In diesem Monat kommen Sie mit der klassischen Tragödie „König Ödipus“ nach Delmenhorst. Wieso fiel die Wahl auf diesen alten Stoff?
„König Ödipus“ ist ein Theaterstück, kein Klavierkabarett wie meine bisherigen Programme, aber ebenso reimintensiv und wortverspielt. Die Geschichte habe ich mir nicht ausgedacht, die ist 2500 Jahre alt. Ich wollte den alten Stoff leichter verständlich machen und den Leuten so präsentieren, wie ich ihn selbst gern gesehen hätte. Zu Schulzeiten dachte ich mir schon, wie spannend dieser Ödipus-Stoff ist, aber auch sehr komplex. Die Texte aus dem Altgriechischen sind anstrengend zu lesen und zu hören. Ich möchte selbst Spaß daran haben, nehme die Vorlage zwar sehr ernst, füge aber auch Komik, Wortwitz und viel Musik hinzu.

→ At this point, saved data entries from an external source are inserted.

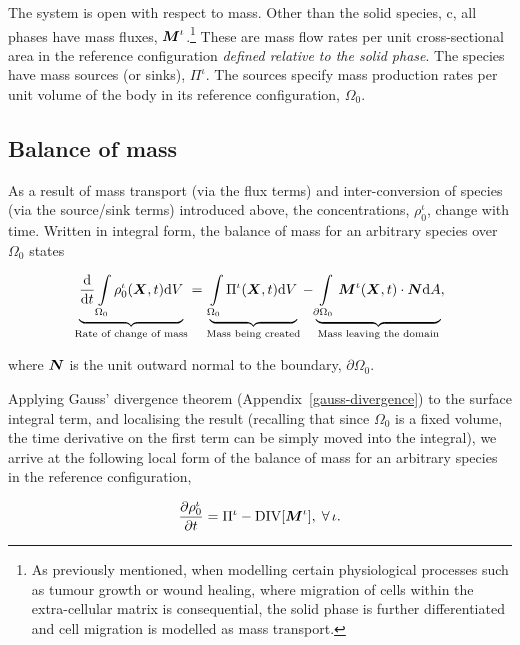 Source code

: The system is open with respect to mass. Other than the solid species,
$\mathrm{c}$, all phases have mass fluxes, $\mbox{\boldmath$ M$}^\iota$.\footnote{As
  previously mentioned, when modelling certain physiological processes
  such as tumour growth or wound healing, where migration of cells
  within the extra-cellular matrix is consequential, the solid phase
  is further differentiated and cell migration is modelled as mass
  transport.}  These are mass flow rates per unit cross-sectional area
in the reference configuration \emph{defined relative to the solid
  phase}. The species have mass sources (or sinks), $\Pi^\iota$. The
sources specify mass production rates per unit volume of the body in
its reference configuration, $\Omega_0$.

\subsection{Balance of mass}
\label{balance-of-mass}

As a result of mass transport (via the flux terms) and
inter-conversion of species (via the source/sink terms) introduced
above, the concentrations, $\rho_0^\iota$, change with time. Written
in integral form, the balance of mass for an arbitrary species over
$\Omega_0$ states

\begin{equation}
\underbrace{\frac{\mathrm{d}}{\mathrm{d}t} \int\limits_{\Omega_0}
  \rho_0^\iota (\mbox{\boldmath$ X$},t)\mathrm{d}V}_{\text{Rate of change of mass}} =
\underbrace{\int\limits_{\Omega_0} \Pi^\iota
  (\mbox{\boldmath$ X$},t)\mathrm{d}V}_{\text{Mass being created}}
-\underbrace{\int\limits_{\partial\Omega_0}\mbox{\boldmath$ M$}^\iota(\mbox{\boldmath$ X$},t)\cdot\mbox{\boldmath$ N$}
  \mathrm{d}A}_{\text{Mass leaving the domain}},
\label{globalbalanceofmass}
\end{equation}

\noindent where $\mbox{\boldmath$ N$}$ is the unit outward normal to the boundary,
$\partial\Omega_0$.

Applying Gauss' divergence theorem (Appendix~\ref{gauss-divergence})
to the surface integral term, and localising the result (recalling
that since $\Omega_0$ is a fixed volume, the time derivative on the
first term can be simply moved into the integral), we arrive at the
following local form of the balance of mass for an arbitrary species
in the reference configuration,

\begin{equation}
\frac{\partial\rho_0^\iota}{\partial t} = \Pi^\iota -
\mathrm{DIV}[\mbox{\boldmath$ M$}^\iota],\;\forall\,\iota.
\label{localbalanceofmass}
\end{equation}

Das Ensemble bei Ihrer Inszenierung ist recht überschaubar …
Genau, denn ich spiele alle vierzehn Rollen selbst. Und eine Handpuppe ist dabei. Die Idee wurde aus der Not geboren: Früher wollte niemand bei dem Stück mitmachen, abgesehen von mir. Dann habe ich es einfach allein gemacht und alle Rollen übernommen. In meinem Online-Shop verkaufen wir auch DVDs von „König Ödipus“, meine Inszenierung wird mittlerweile im Deutschunterricht an Schulen gezeigt und nachgespielt.
Delmenhorst ist nur einen Steinwurf von Bremen entfernt. Haben Sie einen Bezug zu unserer Hansestadt?
Ich habe eine schöne Anekdote: Wir waren mit dem Programm „Swingende Notwendigkeit“ und großem Ensemble in Bremen. Da sang ich meinen Song „Liebeslied“, wie immer in mehreren Sprachen. Meine Kollegin Anita rief mich am Morgen des Auftritts an und war total heiser, da ging stimmlich gar nichts mehr. Sie hatte zum Glück die rettende Idee, an der Stelle, an der sie eine Strophe sonst auf Persisch sang, in Gebärdensprache zu performen. Das war ein magischer Moment, der auf ewig in meinem Gedächtnis bleiben wird.
Ihre Texte sind am Puls der Zeit und oft politisch. Wie sehen Sie Ihre Rolle als Musiker in diesen Zeiten?
Ich kann mit Musik Dinge zur Sprache bringen und auch Erleichterung schaffen, damit man auf manches vielleicht anders schaut oder sich damit auseinandersetzt. Ich möchte den schlimmen Dingen eine schöne Form geben. Wenn es auch noch so deprimierende Themen sind, ich spreche sie auf besondere ästhetische Form an, in Reimform und auch witzig, denn Lachen ist erleichternd. Das Problem ist dann zwar nicht weg, aber man kann sich anders annähern. Letztendlich verschaffe ich mir damit auch selbst Erleichterung.
2021 feierten Sie Ihr 25-jähriges Bühnenbestehen. Was planen Sie für die kommenden 25 Jahre?
Ich arbeite an einem neuen Soloprogramm, das kommt Ende nächsten Jahres. Derzeit machen mir Zungenbrecher-Gedichte besonderen Spaß: Ich nehme bekannte Zungenbrecher und erweitere sie als Gedichte. Diese unterlege ich mit einem befreundeten Musiker mit Hip-Hop-Beats. Veröffentlicht werden diese Tracks dann über Social Media. Manche Hip-Hop-Fans meinen, ich alter Mann soll es lieber bleiben lassen und andere laden mich jetzt sogar zu Hip-Hop-Battles ein. Außerdem arbeite ich an einem Kindermusical über Jazz. Ich bin also noch lange nicht am Ende meiner Kreativität. Kein Kunstgenre ist vor mir sicher.